The shadows are creeping in

Some fans and beat writers are looking at this road trip to Atlanta and Philadelphia as a make-or-break stretch of six games in the Mets' season.

But I think it's already broken.

This isn't just about yesterday's debacle against the D-backs, which, had things been a bit different (say, New York had won five out of six from Arizona, with yesterday being the one loss), might otherwise be looked at as just a learning experience for Jon Niese. The young lefty still threw 51 of 83 pitches for strikes and should soon learn how to get a left-hander out even after two straight hits. Mets Police and Metsgrrl (not to mention a kick-ass headline on the game recap) have summed up pretty well how I felt sitting out there in Queens yesterday. I'm sure there are plenty of other good summations, but I can't bring myself to read anymore.

But yesterday's events confirmed for me what might be the core problems of this team.
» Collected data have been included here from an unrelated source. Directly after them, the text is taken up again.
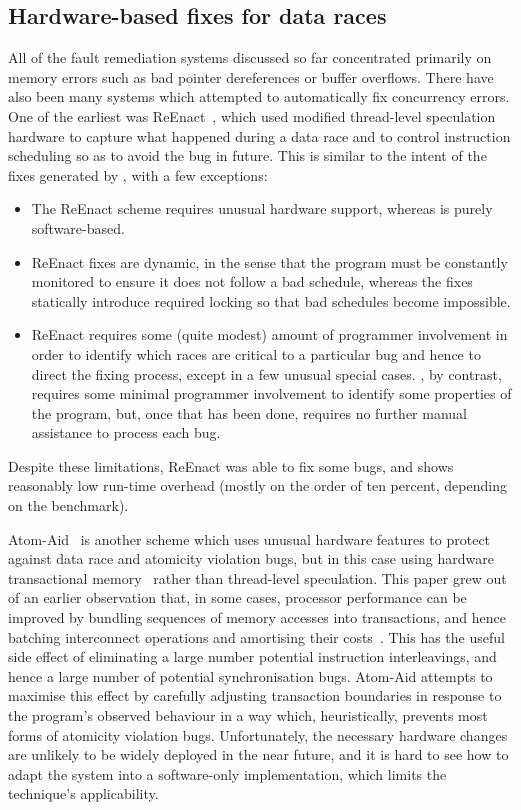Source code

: \subsection{Hardware-based fixes for data races}
All of the fault remediation systems discussed so far concentrated
primarily on memory errors such as bad pointer dereferences or buffer
overflows.  There have also been many systems which attempted to
automatically fix concurrency errors.  One of the earliest was
ReEnact~\cite{Prvulovic2003a}, which used modified thread-level
speculation hardware to capture what happened during a data race and
to control instruction scheduling so as to avoid the bug in future.
This is similar to the intent of the fixes generated by {\technique},
with a few exceptions:
\begin{itemize}
\item The ReEnact scheme requires unusual hardware support, whereas
  {\technique} is purely software-based.
\item ReEnact fixes are dynamic, in the sense that the program must be
  constantly monitored to ensure it does not follow a bad schedule,
  whereas the {\technique} fixes statically introduce required locking
  so that bad schedules become impossible.
\item ReEnact requires some (quite modest) amount of programmer
  involvement in order to identify which races are critical to a
  particular bug and hence to direct the fixing process, except in a
  few unusual special cases.  {\Technique}, by contrast, requires some
  minimal programmer involvement to identify some properties of the
  program, but, once that has been done, requires no further manual
  assistance to process each bug.
\end{itemize}
Despite these limitations, ReEnact was able to fix some bugs, and
shows reasonably low run-time overhead (mostly on the order of ten
percent, depending on the benchmark).

Atom-Aid~\cite{Lucia2009} is another scheme which uses unusual
hardware features to protect against data race and atomicity violation
bugs, but in this case using hardware transactional
memory~\cite{Herlihy1993} rather than thread-level speculation.  This
paper grew out of an earlier observation that, in some cases,
processor performance can be improved by bundling sequences of memory
accesses into transactions, and hence batching interconnect operations
and amortising their costs~\cite{Ceze2007}.  This has the useful side
effect of eliminating a large number potential instruction
interleavings, and hence a large number of potential synchronisation
bugs.  Atom-Aid attempts to maximise this effect by carefully
adjusting transaction boundaries in response to the program's observed
behaviour in a way which, heuristically, prevents most forms of
atomicity violation bugs.  Unfortunately, the necessary hardware
changes are unlikely to be widely deployed in the near future, and it
is hard to see how to adapt the system into a software-only
implementation, which limits the technique's applicability.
I'm not part of the camp that thinks a roster overhaul is in order, that trading David Wright or Jose Reyes or Carlos Beltran is what is needed to get things going in the right direction. Those guys -- particularly Wright and Reyes -- are the core and that's who they need to build around to get back on top of the NL East. And I'm glad they stood their ground at the trading deadline, not making a move for the sake of making a move (which it sounds like this one guy behind me yesterday wanted to see). Dealing a few mid-level prospects for a Jake Westbrook or Ted Lilly or Chad Qualls wasn't going to make up four or five games in the standings. Besides, it sounds like whoever the Mets contacted to sniff out a trade was asking for Niese or Ike Davis -- or both -- as a starting point. No, thank you.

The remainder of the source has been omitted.